▶ _Your instructions_: Go through the data and tally the lines that hold the string "pgvector". Reply with the total alone.

▶ _Source material_:
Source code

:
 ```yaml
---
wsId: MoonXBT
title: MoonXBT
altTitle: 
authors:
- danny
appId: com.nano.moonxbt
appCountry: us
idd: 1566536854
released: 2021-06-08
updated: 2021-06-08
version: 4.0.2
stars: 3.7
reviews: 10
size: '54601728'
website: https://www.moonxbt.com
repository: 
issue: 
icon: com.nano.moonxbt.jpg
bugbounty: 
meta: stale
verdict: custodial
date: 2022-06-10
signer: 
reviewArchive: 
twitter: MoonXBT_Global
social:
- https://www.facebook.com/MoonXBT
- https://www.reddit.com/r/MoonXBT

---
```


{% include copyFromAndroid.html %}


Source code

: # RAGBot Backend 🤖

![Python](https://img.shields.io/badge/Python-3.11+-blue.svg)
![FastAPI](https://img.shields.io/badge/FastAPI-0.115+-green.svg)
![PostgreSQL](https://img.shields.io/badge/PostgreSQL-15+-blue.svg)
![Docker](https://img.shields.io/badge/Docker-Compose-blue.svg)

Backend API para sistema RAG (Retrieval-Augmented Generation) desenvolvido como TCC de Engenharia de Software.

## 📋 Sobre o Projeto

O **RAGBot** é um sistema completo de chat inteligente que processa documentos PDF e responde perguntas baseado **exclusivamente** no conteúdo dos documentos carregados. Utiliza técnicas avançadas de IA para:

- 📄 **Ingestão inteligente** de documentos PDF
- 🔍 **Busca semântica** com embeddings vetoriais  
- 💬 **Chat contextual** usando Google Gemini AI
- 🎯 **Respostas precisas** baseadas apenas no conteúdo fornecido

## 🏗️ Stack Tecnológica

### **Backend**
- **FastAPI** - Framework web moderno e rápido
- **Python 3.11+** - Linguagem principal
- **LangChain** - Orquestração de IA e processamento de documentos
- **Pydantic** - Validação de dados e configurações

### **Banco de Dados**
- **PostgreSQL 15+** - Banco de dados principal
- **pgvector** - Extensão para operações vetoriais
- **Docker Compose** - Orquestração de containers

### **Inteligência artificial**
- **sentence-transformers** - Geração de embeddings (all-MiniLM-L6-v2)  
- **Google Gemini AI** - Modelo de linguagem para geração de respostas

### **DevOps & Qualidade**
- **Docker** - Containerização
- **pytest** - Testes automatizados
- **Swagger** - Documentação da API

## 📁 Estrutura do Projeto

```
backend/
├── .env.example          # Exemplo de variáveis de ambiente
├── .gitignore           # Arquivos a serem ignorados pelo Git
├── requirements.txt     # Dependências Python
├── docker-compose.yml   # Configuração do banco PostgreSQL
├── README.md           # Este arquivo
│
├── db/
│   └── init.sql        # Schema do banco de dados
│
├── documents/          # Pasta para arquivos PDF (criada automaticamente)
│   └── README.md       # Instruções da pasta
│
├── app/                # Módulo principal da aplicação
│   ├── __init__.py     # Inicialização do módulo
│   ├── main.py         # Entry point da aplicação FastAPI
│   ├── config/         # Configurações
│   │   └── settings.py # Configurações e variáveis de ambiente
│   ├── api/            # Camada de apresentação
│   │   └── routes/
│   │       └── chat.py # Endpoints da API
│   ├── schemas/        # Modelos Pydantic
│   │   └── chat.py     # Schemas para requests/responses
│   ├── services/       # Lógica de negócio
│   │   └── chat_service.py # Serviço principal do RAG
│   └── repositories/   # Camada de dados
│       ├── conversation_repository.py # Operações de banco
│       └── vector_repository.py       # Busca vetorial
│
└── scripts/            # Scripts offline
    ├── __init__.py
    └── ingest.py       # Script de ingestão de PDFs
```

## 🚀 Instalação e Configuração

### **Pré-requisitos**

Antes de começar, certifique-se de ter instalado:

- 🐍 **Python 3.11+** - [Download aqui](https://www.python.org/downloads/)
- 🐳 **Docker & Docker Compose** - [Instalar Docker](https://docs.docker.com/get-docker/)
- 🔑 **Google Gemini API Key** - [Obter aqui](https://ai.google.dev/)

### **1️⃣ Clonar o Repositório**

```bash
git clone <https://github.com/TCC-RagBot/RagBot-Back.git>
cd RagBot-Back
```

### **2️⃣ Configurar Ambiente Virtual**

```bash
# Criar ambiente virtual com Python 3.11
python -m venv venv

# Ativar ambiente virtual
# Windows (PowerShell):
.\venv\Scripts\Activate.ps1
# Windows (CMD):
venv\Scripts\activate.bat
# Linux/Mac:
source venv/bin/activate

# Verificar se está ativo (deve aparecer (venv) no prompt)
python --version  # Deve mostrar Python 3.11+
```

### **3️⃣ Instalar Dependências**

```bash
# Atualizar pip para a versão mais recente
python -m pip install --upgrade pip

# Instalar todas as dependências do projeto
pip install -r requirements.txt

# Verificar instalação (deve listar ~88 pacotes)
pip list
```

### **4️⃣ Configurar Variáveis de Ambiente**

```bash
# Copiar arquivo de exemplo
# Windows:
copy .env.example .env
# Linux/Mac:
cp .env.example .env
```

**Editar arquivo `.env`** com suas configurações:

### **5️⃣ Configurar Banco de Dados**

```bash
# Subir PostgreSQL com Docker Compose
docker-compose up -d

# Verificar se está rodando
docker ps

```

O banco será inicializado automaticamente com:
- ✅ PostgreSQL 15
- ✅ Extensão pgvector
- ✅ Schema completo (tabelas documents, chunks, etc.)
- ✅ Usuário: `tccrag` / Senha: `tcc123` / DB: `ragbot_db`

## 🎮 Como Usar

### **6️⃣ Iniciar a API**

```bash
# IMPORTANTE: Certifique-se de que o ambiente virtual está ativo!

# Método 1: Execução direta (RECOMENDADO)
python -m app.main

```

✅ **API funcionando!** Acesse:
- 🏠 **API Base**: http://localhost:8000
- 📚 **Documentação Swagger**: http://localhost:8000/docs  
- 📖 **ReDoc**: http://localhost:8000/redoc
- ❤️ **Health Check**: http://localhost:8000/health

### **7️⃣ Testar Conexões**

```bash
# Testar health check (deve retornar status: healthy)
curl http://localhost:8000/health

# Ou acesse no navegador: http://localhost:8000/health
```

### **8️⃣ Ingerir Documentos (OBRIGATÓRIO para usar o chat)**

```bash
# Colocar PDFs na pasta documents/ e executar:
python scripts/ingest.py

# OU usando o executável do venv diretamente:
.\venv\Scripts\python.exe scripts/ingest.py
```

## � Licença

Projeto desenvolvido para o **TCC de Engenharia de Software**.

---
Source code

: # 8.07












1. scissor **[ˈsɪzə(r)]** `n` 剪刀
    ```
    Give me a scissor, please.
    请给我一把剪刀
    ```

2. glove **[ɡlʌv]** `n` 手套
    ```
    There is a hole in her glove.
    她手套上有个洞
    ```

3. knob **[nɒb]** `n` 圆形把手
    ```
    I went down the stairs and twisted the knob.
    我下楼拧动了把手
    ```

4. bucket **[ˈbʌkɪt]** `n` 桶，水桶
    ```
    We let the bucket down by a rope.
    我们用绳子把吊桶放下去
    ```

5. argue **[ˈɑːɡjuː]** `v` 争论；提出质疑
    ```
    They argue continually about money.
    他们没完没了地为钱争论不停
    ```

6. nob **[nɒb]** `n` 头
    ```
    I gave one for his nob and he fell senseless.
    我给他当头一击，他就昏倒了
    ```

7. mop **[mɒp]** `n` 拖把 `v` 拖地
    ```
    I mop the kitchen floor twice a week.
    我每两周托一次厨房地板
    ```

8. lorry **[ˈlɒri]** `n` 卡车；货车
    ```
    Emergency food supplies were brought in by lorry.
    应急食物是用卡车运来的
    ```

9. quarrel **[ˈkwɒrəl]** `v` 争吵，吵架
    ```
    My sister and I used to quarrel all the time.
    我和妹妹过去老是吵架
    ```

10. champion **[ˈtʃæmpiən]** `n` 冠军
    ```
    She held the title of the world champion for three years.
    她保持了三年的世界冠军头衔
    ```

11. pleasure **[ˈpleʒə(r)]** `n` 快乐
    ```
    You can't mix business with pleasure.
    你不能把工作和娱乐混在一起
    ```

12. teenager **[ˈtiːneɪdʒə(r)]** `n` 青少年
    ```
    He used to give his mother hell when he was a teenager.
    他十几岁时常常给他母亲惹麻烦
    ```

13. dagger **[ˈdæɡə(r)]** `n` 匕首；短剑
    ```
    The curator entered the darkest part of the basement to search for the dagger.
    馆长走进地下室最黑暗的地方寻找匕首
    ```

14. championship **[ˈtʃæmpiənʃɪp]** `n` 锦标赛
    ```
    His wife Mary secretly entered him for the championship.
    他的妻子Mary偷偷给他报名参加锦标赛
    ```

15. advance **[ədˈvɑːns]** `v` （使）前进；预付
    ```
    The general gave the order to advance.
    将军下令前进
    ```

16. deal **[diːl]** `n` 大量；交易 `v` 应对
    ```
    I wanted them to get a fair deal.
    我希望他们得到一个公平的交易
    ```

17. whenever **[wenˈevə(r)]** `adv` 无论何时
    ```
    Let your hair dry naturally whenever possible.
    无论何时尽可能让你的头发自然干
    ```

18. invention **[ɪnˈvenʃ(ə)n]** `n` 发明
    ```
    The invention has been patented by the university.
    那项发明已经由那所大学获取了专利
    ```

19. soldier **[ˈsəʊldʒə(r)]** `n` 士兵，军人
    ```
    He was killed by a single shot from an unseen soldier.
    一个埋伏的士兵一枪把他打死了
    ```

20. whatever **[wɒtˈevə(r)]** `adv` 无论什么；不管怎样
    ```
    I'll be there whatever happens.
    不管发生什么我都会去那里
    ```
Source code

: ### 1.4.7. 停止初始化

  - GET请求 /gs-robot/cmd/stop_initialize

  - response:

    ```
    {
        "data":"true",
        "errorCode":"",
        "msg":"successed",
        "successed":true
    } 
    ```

▶ _Answer section_: 2